At virtually every turn in the early months of the presidential primary season, Donald Trump has looked and functioned like some sort of Teflon-coated candidate.
Despite ruffling feathers with comments about veterans and Mexicans, as well as a spate of controversies over dated allegations of misogyny and marital rape, Trump’s poll numbers continue to rise week after week. Now, an investigative journalist is raising questions regarding the real estate mogul’s business ties to organized crime with a report that could ultimately affect Trump’s appeal to voters.
Wayne Barrett, a New York journalist who wrote a 1992 unauthorized biography of Donald Trump, recently spoke to CNN , sharing his findings regarding the presidential candidate’s past business relationships with gangsters. In presenting Barrett’s findings, CNN noted that Trump’s ties to organized crime allegedly involve documented endeavors with mob-controlled construction companies in New York and Philadelphia during the 1980s and 1990s.
“There was a certain amount of mob association during which the father and he were building, which was very difficult to avoid in the New York construction world,” Barrett told CNN , “He went out of his way not to avoid them, but to increase them.”
The Federalist also took an in-depth look at the possibility that Trump may have dealt with some unseemly characters and entities over the course of his storied career. Once again drawing on the work of Wayne Barrett, reported David Marcus traces The Donald’s earliest entanglements with the mob to a real estate purchase from notorious Philly mobster Salvatore Testa. He also details Trump’s apparent connections to Philly crime boss Nicodemo “Little Nicky” Scarfo and convicted murderer Phillip “Crazy Phil” Leonetti, who were apparently involved in the construction of Trump Plaza in Atlantic City.

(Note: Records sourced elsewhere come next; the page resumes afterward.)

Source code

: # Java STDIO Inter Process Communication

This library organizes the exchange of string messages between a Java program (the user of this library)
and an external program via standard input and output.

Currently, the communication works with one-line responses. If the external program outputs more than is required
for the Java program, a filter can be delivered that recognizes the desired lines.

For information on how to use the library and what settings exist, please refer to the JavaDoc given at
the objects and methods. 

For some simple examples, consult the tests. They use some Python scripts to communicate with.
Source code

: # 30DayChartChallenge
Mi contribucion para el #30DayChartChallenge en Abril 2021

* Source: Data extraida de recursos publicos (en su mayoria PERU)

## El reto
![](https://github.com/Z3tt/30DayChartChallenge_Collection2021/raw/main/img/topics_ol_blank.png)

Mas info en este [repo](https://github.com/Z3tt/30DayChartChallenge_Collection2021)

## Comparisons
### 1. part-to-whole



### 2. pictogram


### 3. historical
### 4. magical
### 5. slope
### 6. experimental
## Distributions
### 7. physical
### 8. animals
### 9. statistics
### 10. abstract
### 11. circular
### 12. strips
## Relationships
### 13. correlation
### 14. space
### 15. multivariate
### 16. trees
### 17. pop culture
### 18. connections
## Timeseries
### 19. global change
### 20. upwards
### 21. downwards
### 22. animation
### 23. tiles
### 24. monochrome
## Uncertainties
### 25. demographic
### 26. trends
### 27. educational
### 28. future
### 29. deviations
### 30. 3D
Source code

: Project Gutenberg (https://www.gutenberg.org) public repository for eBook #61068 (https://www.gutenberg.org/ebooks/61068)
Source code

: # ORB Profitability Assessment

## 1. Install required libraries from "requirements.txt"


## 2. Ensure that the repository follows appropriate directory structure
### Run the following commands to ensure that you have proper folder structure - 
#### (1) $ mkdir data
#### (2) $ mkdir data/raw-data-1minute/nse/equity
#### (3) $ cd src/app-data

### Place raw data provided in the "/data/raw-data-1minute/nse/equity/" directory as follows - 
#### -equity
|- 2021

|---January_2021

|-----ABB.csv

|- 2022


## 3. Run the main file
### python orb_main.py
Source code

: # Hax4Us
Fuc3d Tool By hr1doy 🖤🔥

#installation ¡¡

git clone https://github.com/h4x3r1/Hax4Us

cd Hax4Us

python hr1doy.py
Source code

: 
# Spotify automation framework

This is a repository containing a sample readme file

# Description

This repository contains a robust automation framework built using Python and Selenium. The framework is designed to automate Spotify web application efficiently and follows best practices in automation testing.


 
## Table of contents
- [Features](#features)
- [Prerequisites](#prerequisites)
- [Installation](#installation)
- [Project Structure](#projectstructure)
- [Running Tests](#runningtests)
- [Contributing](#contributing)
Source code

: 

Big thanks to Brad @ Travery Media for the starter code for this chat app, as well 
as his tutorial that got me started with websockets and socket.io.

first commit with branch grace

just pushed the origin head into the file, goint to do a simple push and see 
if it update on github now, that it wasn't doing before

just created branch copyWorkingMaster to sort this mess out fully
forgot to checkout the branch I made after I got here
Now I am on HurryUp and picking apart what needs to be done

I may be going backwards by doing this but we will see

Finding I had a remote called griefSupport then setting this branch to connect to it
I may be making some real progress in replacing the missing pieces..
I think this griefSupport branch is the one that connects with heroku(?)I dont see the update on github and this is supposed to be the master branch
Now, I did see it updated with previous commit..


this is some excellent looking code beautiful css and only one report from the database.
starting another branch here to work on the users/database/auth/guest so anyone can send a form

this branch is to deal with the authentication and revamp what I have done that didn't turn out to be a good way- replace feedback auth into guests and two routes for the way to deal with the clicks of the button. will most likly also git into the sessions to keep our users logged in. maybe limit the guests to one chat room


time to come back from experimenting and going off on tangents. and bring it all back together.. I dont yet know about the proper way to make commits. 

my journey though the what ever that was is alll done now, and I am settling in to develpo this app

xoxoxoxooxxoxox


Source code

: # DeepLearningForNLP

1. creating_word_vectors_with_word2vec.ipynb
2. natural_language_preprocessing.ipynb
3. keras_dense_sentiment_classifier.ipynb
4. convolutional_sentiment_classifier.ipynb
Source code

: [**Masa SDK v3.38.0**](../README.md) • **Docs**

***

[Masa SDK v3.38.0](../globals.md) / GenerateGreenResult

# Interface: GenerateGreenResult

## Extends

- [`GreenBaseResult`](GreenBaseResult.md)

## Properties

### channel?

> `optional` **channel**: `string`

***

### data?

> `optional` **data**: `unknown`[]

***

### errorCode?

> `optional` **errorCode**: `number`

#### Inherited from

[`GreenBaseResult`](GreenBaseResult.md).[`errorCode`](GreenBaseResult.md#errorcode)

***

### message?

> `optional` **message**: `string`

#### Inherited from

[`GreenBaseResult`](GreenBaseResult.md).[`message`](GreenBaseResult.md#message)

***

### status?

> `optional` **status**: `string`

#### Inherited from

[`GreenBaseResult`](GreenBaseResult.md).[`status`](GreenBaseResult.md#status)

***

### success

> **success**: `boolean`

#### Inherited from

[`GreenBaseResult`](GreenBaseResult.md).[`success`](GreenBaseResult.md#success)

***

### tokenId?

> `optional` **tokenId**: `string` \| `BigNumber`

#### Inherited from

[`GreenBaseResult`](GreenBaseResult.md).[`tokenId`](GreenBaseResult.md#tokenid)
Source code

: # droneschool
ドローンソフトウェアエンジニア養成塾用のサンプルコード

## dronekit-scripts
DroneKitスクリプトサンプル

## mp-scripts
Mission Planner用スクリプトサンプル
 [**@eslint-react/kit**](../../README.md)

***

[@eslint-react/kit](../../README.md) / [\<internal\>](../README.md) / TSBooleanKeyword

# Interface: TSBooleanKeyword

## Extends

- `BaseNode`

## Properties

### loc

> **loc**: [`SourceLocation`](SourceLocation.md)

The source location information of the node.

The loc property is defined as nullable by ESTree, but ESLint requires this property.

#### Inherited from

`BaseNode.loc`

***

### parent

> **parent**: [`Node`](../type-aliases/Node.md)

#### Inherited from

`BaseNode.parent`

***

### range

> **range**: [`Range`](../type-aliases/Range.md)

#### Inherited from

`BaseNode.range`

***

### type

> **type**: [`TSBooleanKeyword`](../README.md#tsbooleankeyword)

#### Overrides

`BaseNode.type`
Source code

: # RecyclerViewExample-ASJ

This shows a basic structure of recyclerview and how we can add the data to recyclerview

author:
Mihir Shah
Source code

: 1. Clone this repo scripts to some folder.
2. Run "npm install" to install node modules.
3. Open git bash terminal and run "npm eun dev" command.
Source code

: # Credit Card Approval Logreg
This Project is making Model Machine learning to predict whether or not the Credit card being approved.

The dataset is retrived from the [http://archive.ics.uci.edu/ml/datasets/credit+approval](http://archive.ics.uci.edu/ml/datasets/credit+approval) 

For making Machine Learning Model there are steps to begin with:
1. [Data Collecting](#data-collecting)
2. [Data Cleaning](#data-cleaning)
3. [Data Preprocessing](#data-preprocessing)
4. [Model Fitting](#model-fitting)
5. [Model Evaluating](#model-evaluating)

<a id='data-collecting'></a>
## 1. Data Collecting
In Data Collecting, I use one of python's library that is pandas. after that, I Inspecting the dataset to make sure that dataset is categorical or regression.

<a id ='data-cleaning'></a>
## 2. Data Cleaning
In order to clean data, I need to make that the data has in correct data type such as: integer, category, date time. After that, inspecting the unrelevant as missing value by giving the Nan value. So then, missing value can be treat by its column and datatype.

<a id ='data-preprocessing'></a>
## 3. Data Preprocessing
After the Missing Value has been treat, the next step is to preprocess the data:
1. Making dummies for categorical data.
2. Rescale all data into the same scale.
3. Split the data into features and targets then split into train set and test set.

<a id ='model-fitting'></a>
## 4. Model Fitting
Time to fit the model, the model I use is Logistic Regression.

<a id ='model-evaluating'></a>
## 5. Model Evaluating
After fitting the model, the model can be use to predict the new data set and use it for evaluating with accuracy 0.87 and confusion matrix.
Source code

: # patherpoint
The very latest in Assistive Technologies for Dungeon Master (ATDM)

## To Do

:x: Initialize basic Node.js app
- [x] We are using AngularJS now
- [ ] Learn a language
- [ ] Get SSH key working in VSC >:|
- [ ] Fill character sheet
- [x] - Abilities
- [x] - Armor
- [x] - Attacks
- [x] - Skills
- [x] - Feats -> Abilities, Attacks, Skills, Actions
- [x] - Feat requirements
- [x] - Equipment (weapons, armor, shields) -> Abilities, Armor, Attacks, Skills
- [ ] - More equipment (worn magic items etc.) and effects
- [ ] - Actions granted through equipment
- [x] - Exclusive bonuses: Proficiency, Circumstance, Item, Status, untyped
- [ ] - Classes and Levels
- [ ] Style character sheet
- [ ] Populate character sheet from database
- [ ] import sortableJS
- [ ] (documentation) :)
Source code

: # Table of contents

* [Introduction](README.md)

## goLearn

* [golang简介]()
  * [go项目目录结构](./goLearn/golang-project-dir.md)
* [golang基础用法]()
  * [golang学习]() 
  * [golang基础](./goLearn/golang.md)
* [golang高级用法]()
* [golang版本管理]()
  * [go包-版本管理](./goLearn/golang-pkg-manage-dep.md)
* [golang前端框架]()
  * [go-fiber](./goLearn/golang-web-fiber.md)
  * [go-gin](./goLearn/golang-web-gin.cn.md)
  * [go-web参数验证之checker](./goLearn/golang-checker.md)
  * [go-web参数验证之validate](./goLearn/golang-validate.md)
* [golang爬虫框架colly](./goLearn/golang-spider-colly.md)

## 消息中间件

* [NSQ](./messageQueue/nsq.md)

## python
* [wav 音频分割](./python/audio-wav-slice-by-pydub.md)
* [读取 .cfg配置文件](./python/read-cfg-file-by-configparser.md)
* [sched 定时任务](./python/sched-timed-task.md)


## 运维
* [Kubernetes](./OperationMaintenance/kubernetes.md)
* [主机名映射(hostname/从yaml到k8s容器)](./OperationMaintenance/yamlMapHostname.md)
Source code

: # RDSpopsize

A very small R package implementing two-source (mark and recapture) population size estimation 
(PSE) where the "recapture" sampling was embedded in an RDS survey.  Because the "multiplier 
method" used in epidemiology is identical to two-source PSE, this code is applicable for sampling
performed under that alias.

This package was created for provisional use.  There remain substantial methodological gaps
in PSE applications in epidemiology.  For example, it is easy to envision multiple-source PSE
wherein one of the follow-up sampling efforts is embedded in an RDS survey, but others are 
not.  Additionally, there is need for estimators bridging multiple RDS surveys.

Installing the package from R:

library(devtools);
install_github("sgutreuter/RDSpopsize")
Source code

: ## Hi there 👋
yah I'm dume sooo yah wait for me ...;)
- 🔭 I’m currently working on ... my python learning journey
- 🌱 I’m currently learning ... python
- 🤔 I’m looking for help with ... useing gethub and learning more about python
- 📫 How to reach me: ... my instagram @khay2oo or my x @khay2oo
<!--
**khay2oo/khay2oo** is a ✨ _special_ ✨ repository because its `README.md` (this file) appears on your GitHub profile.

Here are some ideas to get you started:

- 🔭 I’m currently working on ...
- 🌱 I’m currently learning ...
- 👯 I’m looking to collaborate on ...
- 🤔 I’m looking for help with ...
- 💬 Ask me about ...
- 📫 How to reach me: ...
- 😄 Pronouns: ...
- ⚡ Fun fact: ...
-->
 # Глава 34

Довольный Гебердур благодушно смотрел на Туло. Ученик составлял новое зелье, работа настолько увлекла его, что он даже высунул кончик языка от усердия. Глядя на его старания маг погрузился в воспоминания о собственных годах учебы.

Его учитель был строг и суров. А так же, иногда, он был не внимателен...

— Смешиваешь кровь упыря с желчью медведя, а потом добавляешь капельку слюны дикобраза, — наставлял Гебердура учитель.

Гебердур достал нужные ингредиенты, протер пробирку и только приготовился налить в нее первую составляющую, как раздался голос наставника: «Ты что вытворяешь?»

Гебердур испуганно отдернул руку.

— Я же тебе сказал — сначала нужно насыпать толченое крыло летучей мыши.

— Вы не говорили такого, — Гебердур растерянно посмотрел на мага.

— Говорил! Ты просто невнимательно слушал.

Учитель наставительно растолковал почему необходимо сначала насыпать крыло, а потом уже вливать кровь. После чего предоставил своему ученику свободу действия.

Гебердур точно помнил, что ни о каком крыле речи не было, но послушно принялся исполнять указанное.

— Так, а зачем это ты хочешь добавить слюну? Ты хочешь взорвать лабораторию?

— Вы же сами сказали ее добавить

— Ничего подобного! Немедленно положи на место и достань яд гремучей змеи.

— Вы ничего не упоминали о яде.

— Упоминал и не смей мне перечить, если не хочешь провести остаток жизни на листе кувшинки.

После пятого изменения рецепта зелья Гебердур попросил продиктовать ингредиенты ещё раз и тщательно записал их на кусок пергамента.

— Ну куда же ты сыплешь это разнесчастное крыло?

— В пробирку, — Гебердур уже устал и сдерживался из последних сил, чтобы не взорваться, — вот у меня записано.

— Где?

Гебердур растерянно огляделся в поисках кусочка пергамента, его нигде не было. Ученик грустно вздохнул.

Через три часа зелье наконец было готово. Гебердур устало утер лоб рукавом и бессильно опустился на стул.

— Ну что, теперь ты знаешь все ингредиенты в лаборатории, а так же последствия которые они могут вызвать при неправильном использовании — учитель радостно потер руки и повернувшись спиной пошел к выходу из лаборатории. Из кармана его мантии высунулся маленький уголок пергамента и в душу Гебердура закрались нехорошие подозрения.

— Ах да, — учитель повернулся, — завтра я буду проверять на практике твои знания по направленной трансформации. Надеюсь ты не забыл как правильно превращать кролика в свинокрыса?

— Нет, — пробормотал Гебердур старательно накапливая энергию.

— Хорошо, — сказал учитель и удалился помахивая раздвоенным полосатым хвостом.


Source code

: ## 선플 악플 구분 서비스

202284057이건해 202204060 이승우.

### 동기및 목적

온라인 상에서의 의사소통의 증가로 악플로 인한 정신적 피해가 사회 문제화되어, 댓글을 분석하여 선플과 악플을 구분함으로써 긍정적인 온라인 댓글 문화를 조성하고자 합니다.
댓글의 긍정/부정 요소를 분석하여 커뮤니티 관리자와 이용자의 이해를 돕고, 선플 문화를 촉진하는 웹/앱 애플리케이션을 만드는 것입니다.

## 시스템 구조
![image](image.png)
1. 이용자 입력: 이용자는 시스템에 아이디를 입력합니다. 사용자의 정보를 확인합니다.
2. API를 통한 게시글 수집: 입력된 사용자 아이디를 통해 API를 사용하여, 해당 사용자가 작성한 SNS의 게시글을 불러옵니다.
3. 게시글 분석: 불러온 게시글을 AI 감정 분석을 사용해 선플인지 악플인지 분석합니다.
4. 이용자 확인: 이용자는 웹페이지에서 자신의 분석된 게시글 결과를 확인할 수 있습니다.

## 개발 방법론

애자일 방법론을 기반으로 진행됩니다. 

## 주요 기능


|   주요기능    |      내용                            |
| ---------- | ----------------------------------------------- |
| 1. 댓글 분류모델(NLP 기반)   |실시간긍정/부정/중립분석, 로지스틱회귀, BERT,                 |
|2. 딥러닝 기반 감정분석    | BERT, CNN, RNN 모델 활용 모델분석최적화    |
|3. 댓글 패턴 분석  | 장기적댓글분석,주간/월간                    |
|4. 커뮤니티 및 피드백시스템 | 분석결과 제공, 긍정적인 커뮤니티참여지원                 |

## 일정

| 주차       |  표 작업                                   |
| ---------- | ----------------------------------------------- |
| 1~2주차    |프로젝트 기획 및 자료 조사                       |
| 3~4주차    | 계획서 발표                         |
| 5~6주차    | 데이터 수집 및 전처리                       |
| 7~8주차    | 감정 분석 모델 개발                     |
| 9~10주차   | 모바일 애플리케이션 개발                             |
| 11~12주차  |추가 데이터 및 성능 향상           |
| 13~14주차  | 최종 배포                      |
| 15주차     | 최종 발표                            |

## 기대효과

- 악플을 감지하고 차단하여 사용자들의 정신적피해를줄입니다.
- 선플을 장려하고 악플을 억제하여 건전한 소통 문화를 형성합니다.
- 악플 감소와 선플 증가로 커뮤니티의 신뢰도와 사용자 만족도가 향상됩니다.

CNN reportedly reached out to Trump’s campaign regarding Wayne Barrett’s comments but did not receive a response. As for the candidate himself, he’s shown a recurring penchant for handling controversy head-on, so it’s likely he’ll speak out prior to the much-anticipated Republican debate . But given the lengthy list of documented involvements with some of America’s most dangerous gangsters, Donald Trump might do well to meet this new challenge not with his signature outbursts of threats and name-calling but with substantive and qualitative defense of his integrity, because that is precisely what’s on the line this time around.